You are viewing a plain text version of this content. The canonical link for it is here.
Posted to solr-user@lucene.apache.org by Phillip Farber <pf...@umich.edu> on 2009/09/28 16:57:12 UTC

Writing optimized index to different storage?

Is it possible to tell Solr or Lucene, when optimizing, to write the 
files that constitute the optimized index to somewhere other than 
SOLR_HOME/data/index or is there something about the optimize that 
requires the final segment to be created in SOLR_HOME/data/index?

Thanks,

Phil


Re: Writing optimized index to different storage?

Posted by Phillip Farber <pf...@umich.edu>.
Sorry, I should have given more background. We have, at the moment 3.8 
million documents of 0.7MB/doc average so we have extremely large 
shards.  We build about 400,000 documents to a shard resulting 
200GB/shard.  We are also using LVM snapshots to manage a snapshot of 
the shard which we serve while we continue to build.

In order to optimize the building shard of around 200GB we need 400GB of 
  disk space to allow for 2x size increase. Due to the nature of 
snapshotting, the volume containing the snapshot has to be as large as 
the build volume, i.e. 400GB.

If we could write the optimized build shard elsewhere instead of "in 
place" we could avoid the need for the serving volume to match the size 
of the building volume.

We'd like to avoid the need to have 200GB+ hanging around just to 
optimize.

Responses we got on whether writing "elsewhere" optimize make it clear 
that's not a solution.

I posted another question to the list just a bit ago asking whether 
mergefactor=1 would give us a single segment index that is always 
optimized so that we don't have the 2x overhead.

However, running a build with merge factor=1 shows that lots of segments 
get created/merged and that the index grows in size but shrinks at 
intervals to a degree too.  It is not clear how big the index is at any 
point in time.


Chris Hostetter wrote:
> : Is it possible to tell Solr or Lucene, when optimizing, to write the files
> : that constitute the optimized index to somewhere other than
> : SOLR_HOME/data/index or is there something about the optimize that requires
> : the final segment to be created in SOLR_HOME/data/index?
> 
> 	For what purpose?
> 
> http://people.apache.org/~hossman/#xyproblem
> XY Problem
> 
> Your question appears to be an "XY Problem" ... that is: you are dealing
> with "X", you are assuming "Y" will help you, and you are asking about "Y"
> without giving more details about the "X" so that we can understand the
> full issue.  Perhaps the best solution doesn't involve "Y" at all?
> See Also: http://www.perlmonks.org/index.pl?node_id=542341
> 
> 
> 
> 
> -Hoss
> 
> 

Re: Writing optimized index to different storage?

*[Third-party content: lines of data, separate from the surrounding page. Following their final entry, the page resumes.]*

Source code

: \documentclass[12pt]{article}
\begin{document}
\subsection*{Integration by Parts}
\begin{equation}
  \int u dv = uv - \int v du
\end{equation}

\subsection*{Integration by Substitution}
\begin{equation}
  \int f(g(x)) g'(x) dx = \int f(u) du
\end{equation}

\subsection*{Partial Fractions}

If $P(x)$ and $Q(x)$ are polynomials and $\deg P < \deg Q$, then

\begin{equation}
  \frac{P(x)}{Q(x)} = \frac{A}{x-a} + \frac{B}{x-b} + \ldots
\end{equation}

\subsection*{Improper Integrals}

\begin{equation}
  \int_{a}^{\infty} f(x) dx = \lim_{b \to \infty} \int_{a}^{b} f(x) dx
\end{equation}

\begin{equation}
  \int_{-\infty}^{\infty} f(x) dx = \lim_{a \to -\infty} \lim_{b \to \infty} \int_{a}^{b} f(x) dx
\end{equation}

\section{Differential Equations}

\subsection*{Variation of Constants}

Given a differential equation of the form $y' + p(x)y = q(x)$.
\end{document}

Posted by Chris Hostetter <ho...@fucit.org>.
: Is it possible to tell Solr or Lucene, when optimizing, to write the files
: that constitute the optimized index to somewhere other than
: SOLR_HOME/data/index or is there something about the optimize that requires
: the final segment to be created in SOLR_HOME/data/index?

	For what purpose?

http://people.apache.org/~hossman/#xyproblem
XY Problem

Your question appears to be an "XY Problem" ... that is: you are dealing
with "X", you are assuming "Y" will help you, and you are asking about "Y"
without giving more details about the "X" so that we can understand the
full issue.  Perhaps the best solution doesn't involve "Y" at all?
See Also: http://www.perlmonks.org/index.pl?node_id=542341




-Hoss


Re: Writing optimized index to different storage?

Posted by Phillip Farber <pf...@umich.edu>.
Thanks to all for thinking about this question.  Otis: could you say a 
bit more about per segment readers.  This is new to me.

I gather that there is a way to specify that the number of readers 
should correspond (or automatically correspond) to the number of segments?

I suppose this gives each reader a set of smaller files to process and 
there is some sort of result merge over readers to produce a final result?

So you gain through use of parallelism in a multi cpu environment?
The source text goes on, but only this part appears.